An estimated 101,160 people, mainly women and children, have been displaced since government troops began security operations on January 20 against militant groups in the Khyber Agency region.
A recent increase in the intensity of the fighting has seen a rise in the number of families who are leaving the area. Starting on March 17, a new wave of internally displaced people has been approaching the Jalozai camp, where UNHCR is registering them and providing them with basic humanitarian supplies.
A partner UN agency, the World Food Programme, is providing food aid. Jalozai is located near the western city of Peshawar in Khyber Pakhtunkhwa province, formally known the North-West Frontier Province.
On Wednesday, UNHCR registered 1,721 families or 7,054 individuals. As with earlier arrivals, the vast majority opted to live outside the camp with host families. Just 515 of the more than 7,000 people registered chose to live in the Jalozai camp. All of those registered were provided with a package of relief supplies such as blankets, soap and sleeping mats, a UNICEF hygiene kit and an initial one-month food supply.

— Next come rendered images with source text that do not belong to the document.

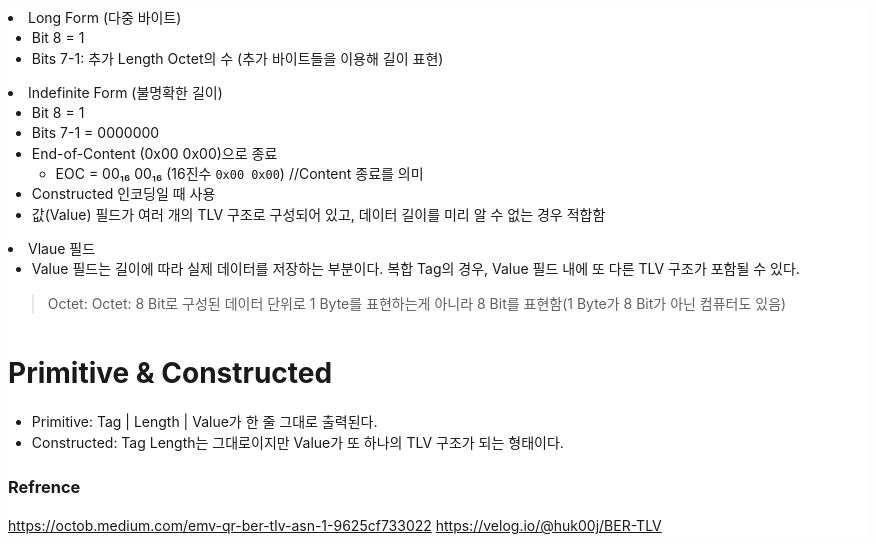 </ul>
</li>
<li>Long Form (다중 바이트)<ul>
<li>Bit 8 = 1</li>
<li>Bits 7-1: 추가 Length Octet의 수 (추가 바이트들을 이용해 길이 표현)</li>
</ul>
</li>
<li>Indefinite Form (불명확한 길이)<ul>
<li>Bit 8 = 1</li>
<li>Bits 7-1 = 0000000</li>
<li>End-of-Content (0x00 0x00)으로 종료<ul>
<li>EOC = 00₁₆ 00₁₆ (16진수 <code>0x00 0x00</code>) //Content 종료를 의미</li>
</ul>
</li>
<li>Constructed 인코딩일 때 사용</li>
<li>값(Value) 필드가 여러 개의 TLV 구조로 구성되어 있고, 데이터 길이를 미리 알 수 없는 경우 적합함 </li>
</ul>
</li>
<li>Vlaue 필드<ul>
<li>Value 필드는 길이에 따라 실제 데이터를 저장하는 부분이다.
복합 Tag의 경우, Value 필드 내에 또 다른 TLV 구조가 포함될 수 있다.</li>
</ul>
</li>
</ul>
<blockquote>
<p>  Octet: Octet:   8 Bit로 구성된 데이터 단위로 1 Byte를 표현하는게 아니라 8 Bit를 표현함(1 Byte가 8 Bit가 아닌 컴퓨터도 있음)</p>
</blockquote>
<h1 id="primitive--constructed">Primitive &amp; Constructed</h1>
<ul>
<li>Primitive: Tag | Length | Value가 한 줄 그대로 출력된다.</li>
<li>Constructed: Tag Length는 그대로이지만 Value가 또 하나의 TLV 구조가 되는 형태이다.</li>
</ul>
<h3 id="refrence">Refrence</h3>
<p>  <a href="https://octob.medium.com/emv-qr-ber-tlv-asn-1-9625cf733022">https://octob.medium.com/emv-qr-ber-tlv-asn-1-9625cf733022</a>
  <a href="https://velog.io/@huk00j/BER-TLV">https://velog.io/@huk00j/BER-TLV</a></p>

UNHCR Representative in Pakistan Neil Wright visited Jalozai on Friday and met with those who had recently arrived. Among them was Mir Afzal, who had come to Peshawar with his family a day earlier. Afzal said military officials had recently made an announcement at his village mosque that residents should temporarily evacuate the area. “Within our communities,” he said, “every one knows what the situation is and where we should go for help.”
Since this latest movement of displaced families began earlier this month, UNHCR has registered 45,786 people from the Khyber Agency. Almost 15,700 have moved into the Jalozai camp with the rest living with friends and relatives. The number of people living in Jalozai now stands at 62,818 people, of which 47,134 were living in the camp before March 17.
After visiting newly established settlements in the camp, Wright said he was impressed by the initial response. “In less than two weeks, thousands of tents have been erected, food distributed and truckloads of humanitarian aid has been distributed,” he said. “Government, UN and non-governmental agencies are working together to help those who have had to leave their homes and possessions behind.”
New arrivals say they left their homes because of the proximity of fighting and due to instructions by the authorities to evacuate the area. Systems are in place to identify vulnerable families and individuals and to identify special needs. Families headed by a lone female, for instance, are prioritized in the process of registration, tent allocation and the provision of humanitarian assistance.
On average, UNHCR field staff have been registering nearly 2,000 families each day since the March 17 surge in arrivals.